AI classes for seniors in Indianapolis
A patient introduction to AI for everyday life.
Bryan Crouch teaches approachable AI classes for older adults, senior communities, libraries, and lifelong-learning groups across Indianapolis. Participants can ask basic questions, practice at a comfortable pace, and learn how to use current tools more safely.
Useful skills without a technical lecture
A beginner class can start with simple, familiar tasks. Participants might ask for help planning meals, writing a family note, preparing questions for an appointment, learning about a hobby, comparing travel ideas, or understanding a confusing document.
Bryan demonstrates each step, explains what the tool is doing, and gives participants time to try it. Questions can be repeated. Nobody has to keep pace with a room full of experienced technology users.

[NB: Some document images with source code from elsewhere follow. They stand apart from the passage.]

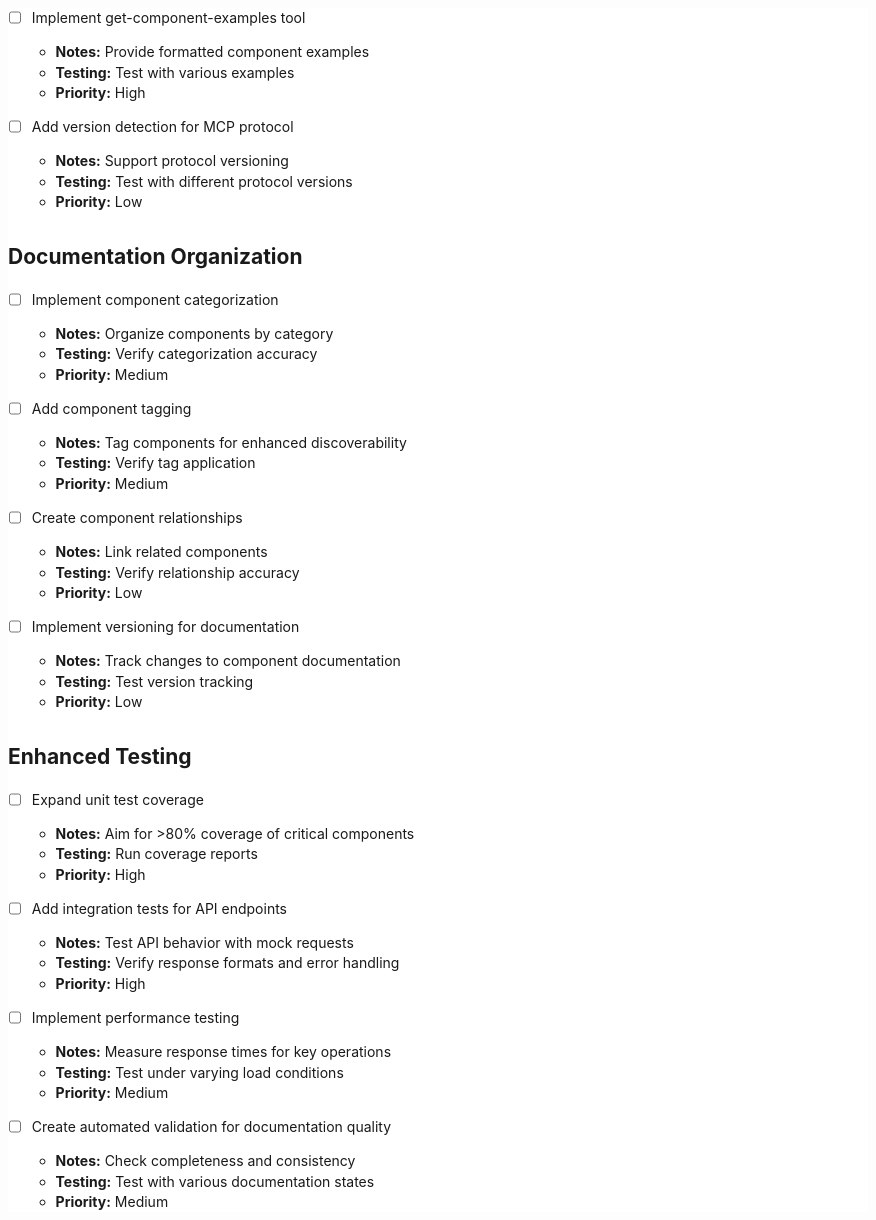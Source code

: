 - [ ] Implement get-component-examples tool
  - **Notes:** Provide formatted component examples
  - **Testing:** Test with various examples
  - **Priority:** High

- [ ] Add version detection for MCP protocol
  - **Notes:** Support protocol versioning
  - **Testing:** Test with different protocol versions
  - **Priority:** Low

## Documentation Organization

- [ ] Implement component categorization
  - **Notes:** Organize components by category
  - **Testing:** Verify categorization accuracy
  - **Priority:** Medium

- [ ] Add component tagging
  - **Notes:** Tag components for enhanced discoverability
  - **Testing:** Verify tag application
  - **Priority:** Medium

- [ ] Create component relationships
  - **Notes:** Link related components
  - **Testing:** Verify relationship accuracy
  - **Priority:** Low

- [ ] Implement versioning for documentation
  - **Notes:** Track changes to component documentation
  - **Testing:** Test version tracking
  - **Priority:** Low

## Enhanced Testing

- [ ] Expand unit test coverage
  - **Notes:** Aim for >80% coverage of critical components
  - **Testing:** Run coverage reports
  - **Priority:** High

- [ ] Add integration tests for API endpoints
  - **Notes:** Test API behavior with mock requests
  - **Testing:** Verify response formats and error handling
  - **Priority:** High

- [ ] Implement performance testing
  - **Notes:** Measure response times for key operations
  - **Testing:** Test under varying load conditions
  - **Priority:** Medium

- [ ] Create automated validation for documentation quality
  - **Notes:** Check completeness and consistency
  - **Testing:** Test with various documentation states
  - **Priority:** Medium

- How to open and begin using a current AI assistant
- How to ask a clear question and request a better answer
- Everyday examples that feel immediately useful
- How AI can be wrong even when an answer sounds confident
- Privacy, impersonation, and scam warning signs
Safety belongs in the main lesson
AI creates new opportunities for useful help, and it also makes old scams easier to produce. Participants learn to slow down around urgent requests, protect personal details, verify important claims, and contact a trusted person when something feels unusual.
Health, legal, and financial questions require dependable professional guidance. The class explains how AI can help someone prepare questions while keeping the final decision with a qualified person.
Programs for communities and families
Sessions can be hosted by senior living communities, libraries, recreation programs, churches, neighborhood groups, or families. Bryan can offer a single introduction or a short series with more practice and follow-up questions.
Common questions
Useful details before you book
Do participants need to be comfortable with technology?+
No. The host should share the group’s general comfort level so Bryan can plan the pace, setup, and amount of hands-on practice.
Can family members attend?+
Yes. Intergenerational sessions can be especially useful because family members learn the same safety language and can keep practicing together.
What should participants bring?+
For hands-on sessions, a charged phone, tablet, or laptop is helpful. Bryan will confirm account and device details with the host before the program.